I showed them how the paper on the door shows when they’ll be back, and how to go online and find the advisers’ email addresses and set up a meeting, etc.

Then we parted ways and I went back to my friends in the coffee shop.

Have you ever read “The Catcher in the Rye?” If so, what do you think of it? I’m reading it right now, and while I’m not sure I can say I recommend it, it is very interesting.

In it the main character, Holden, is talking to his sister Phoebe about why he is failing school. He says it just doesn’t interest him.

“Doesn’t anything interest you?” she asks him.

He thinks about this for a while. Then he says, “You know that poem that goes, ‘if a body catch a body, coming through the rye?”

Phoebe tells him that the poem actually says, “if  body meet a body, coming through the rye.”

Holden says that he always thought it said “catch.” He used to imagine a field of rye where children would play, but there was a cliff on one end, and he was the only adult around. His job would be to catch the children if they were running too fast, and not looking where they were going, and headed for the cliff.

So even though he seemed to not be interested in anything, he would like to be a catcher in the rye.

Like Holden, I sometimes do random things and think, “if this were a job, I would like to have it for a very long time.”

Today, that’s what I thought when I showed my old friends where to go and what to do around campus.

I would like to find people that haven’t the first clue how to navigate college, and just answer all their questions, and show them where to go, and who to talk to. I wish that could be my job.

A random side note: Trying to find an image for this post, I googled “cold days and dream jobs” and came up with pictures of swimsuit models. Somehow I found that extremely humerus.

10 Quirky Things I Do that Make Me Feel Cool


I’ve noticed, throughout my short life, that most people think they are weird.

Often, people will say things like, “I am obsessed with olives.” Then they’ll say, “I know, I’m weird.” But you can tell that they’re not putting themselves down, they think that this quirk makes them unique and interesting.

For a long time I put many random things about myself on my blog. Things like, “I love to clean out hairbrushes.” Every time I did I thought, “someone is going to read this and think I’m so unique and interesting.”

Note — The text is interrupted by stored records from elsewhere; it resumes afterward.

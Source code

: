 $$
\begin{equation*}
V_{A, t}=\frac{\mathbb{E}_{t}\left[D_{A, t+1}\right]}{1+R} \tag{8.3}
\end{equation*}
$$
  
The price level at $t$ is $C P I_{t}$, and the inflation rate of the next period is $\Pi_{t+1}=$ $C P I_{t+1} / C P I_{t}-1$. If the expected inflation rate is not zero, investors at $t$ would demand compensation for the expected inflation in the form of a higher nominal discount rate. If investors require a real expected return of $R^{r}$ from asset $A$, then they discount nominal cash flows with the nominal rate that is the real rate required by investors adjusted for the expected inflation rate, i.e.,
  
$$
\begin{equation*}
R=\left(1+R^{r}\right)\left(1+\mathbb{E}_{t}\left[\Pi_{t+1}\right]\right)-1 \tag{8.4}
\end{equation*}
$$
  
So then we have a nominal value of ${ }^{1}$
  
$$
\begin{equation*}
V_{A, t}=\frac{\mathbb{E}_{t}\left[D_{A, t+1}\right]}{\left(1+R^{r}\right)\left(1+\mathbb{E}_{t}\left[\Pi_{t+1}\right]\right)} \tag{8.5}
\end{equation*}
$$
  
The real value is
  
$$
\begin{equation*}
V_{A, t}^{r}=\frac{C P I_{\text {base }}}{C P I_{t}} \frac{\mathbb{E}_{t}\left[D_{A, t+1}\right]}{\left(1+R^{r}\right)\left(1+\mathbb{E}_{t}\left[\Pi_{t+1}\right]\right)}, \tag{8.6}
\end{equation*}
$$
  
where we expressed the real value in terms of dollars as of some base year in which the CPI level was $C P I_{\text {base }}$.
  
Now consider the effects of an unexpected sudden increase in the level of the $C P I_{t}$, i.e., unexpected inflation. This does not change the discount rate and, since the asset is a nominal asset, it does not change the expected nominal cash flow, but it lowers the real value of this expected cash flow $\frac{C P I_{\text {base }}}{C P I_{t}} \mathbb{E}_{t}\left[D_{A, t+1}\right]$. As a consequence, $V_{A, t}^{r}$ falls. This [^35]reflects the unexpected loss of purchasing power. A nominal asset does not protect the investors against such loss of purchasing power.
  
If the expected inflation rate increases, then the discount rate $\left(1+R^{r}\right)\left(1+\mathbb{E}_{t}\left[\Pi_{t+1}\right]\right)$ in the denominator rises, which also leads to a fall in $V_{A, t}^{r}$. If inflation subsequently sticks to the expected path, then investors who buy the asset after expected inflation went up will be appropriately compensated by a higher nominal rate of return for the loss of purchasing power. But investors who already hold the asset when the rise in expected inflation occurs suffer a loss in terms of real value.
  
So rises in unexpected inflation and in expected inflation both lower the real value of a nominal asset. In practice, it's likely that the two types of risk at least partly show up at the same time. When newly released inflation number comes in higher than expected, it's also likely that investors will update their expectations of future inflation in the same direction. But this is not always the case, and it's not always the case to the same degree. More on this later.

Well today I thought of something quirky that I do, and how it makes me feel cool. I thought, “I haven’t posted for a while. Why don’t I post a list of random things I do that make me feel cool, even if they aren’t really that cool at all?”

1. I Read

I guess reading isn’t quirky, but I like to take it up a notch and read while standing in line or stuck in traffic. Then it looks like, not only am I smart and well-read, but I ALSO manage time well. No one needs to know that I go home and waste time reading about celebrities on the internet.

2. I drink tea

Obviously, tea is the drink of the refined and the artsy. I used to go so far as to bring pretty teacups saucers and teapots into class with me which made me feel SO cool, but eventually I got lazy and started using mugs.

Random fact: I once decided to do a blog post on why tea is better then coffee, but I obviously never did.

3. I watch VHS tapes instead of DVD’s or movies downloaded from the internet.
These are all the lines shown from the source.